(Saved data entries)

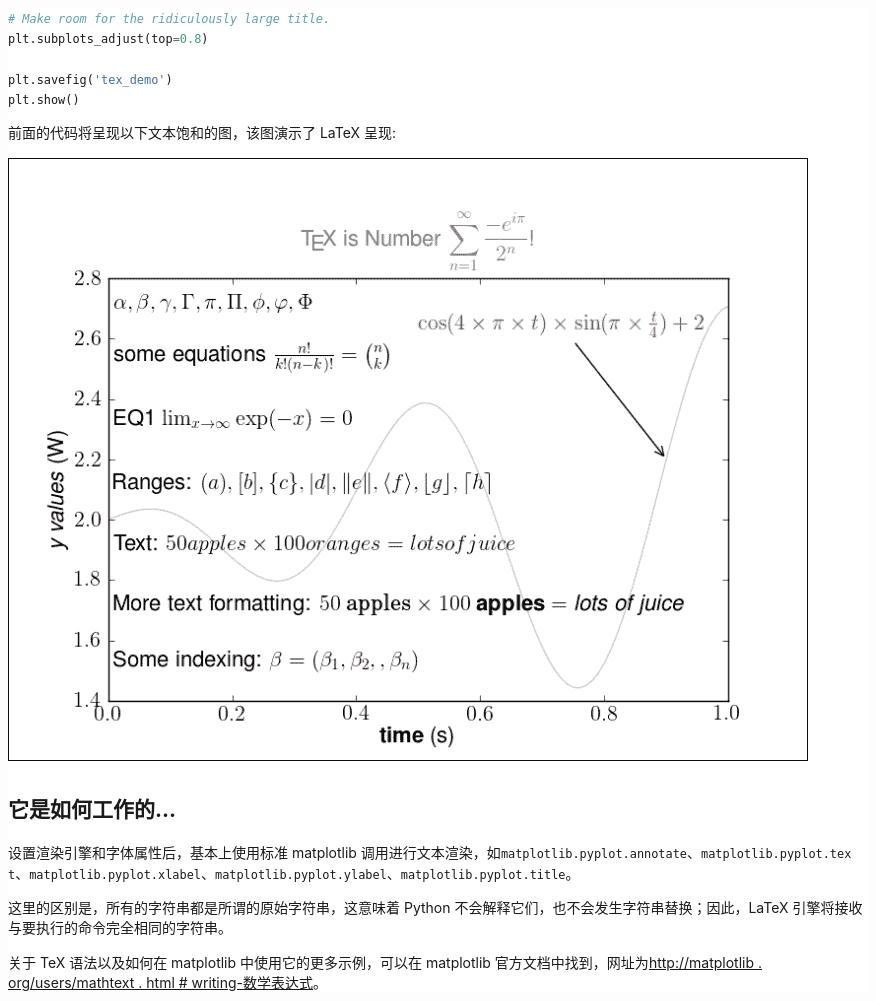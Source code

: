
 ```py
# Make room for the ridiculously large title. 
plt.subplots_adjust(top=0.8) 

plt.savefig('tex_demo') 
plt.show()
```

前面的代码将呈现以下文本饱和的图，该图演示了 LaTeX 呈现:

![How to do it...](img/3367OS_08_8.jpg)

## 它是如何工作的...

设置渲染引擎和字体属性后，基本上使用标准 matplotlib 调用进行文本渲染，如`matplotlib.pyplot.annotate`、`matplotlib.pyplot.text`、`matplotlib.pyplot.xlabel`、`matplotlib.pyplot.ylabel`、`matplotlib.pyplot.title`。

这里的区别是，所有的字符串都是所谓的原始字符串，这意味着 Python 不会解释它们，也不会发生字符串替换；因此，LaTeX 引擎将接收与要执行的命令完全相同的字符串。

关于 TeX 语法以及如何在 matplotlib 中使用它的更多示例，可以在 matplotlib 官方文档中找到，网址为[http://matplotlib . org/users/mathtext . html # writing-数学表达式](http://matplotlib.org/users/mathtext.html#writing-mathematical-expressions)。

**Exercise description**.
Would you retype each line above exactly and skip every image?

**Problem solution**.
Source code

:
 ```py
# Make room for the ridiculously large title. 
plt.subplots_adjust(top=0.8) 

plt.savefig('tex_demo') 
plt.show()
```

前面的代码将呈现以下文本饱和的图，该图演示了 LaTeX 呈现:

![How to do it...](img/3367OS_08_8.jpg)

## 它是如何工作的...

设置渲染引擎和字体属性后，基本上使用标准 matplotlib 调用进行文本渲染，如`matplotlib.pyplot.annotate`、`matplotlib.pyplot.text`、`matplotlib.pyplot.xlabel`、`matplotlib.pyplot.ylabel`、`matplotlib.pyplot.title`。

这里的区别是，所有的字符串都是所谓的原始字符串，这意味着 Python 不会解释它们，也不会发生字符串替换；因此，LaTeX 引擎将接收与要执行的命令完全相同的字符串。

关于 TeX 语法以及如何在 matplotlib 中使用它的更多示例，可以在 matplotlib 官方文档中找到，网址为[http://matplotlib . org/users/mathtext . html # writing-数学表达式](http://matplotlib.org/users/mathtext.html#writing-mathematical-expressions)。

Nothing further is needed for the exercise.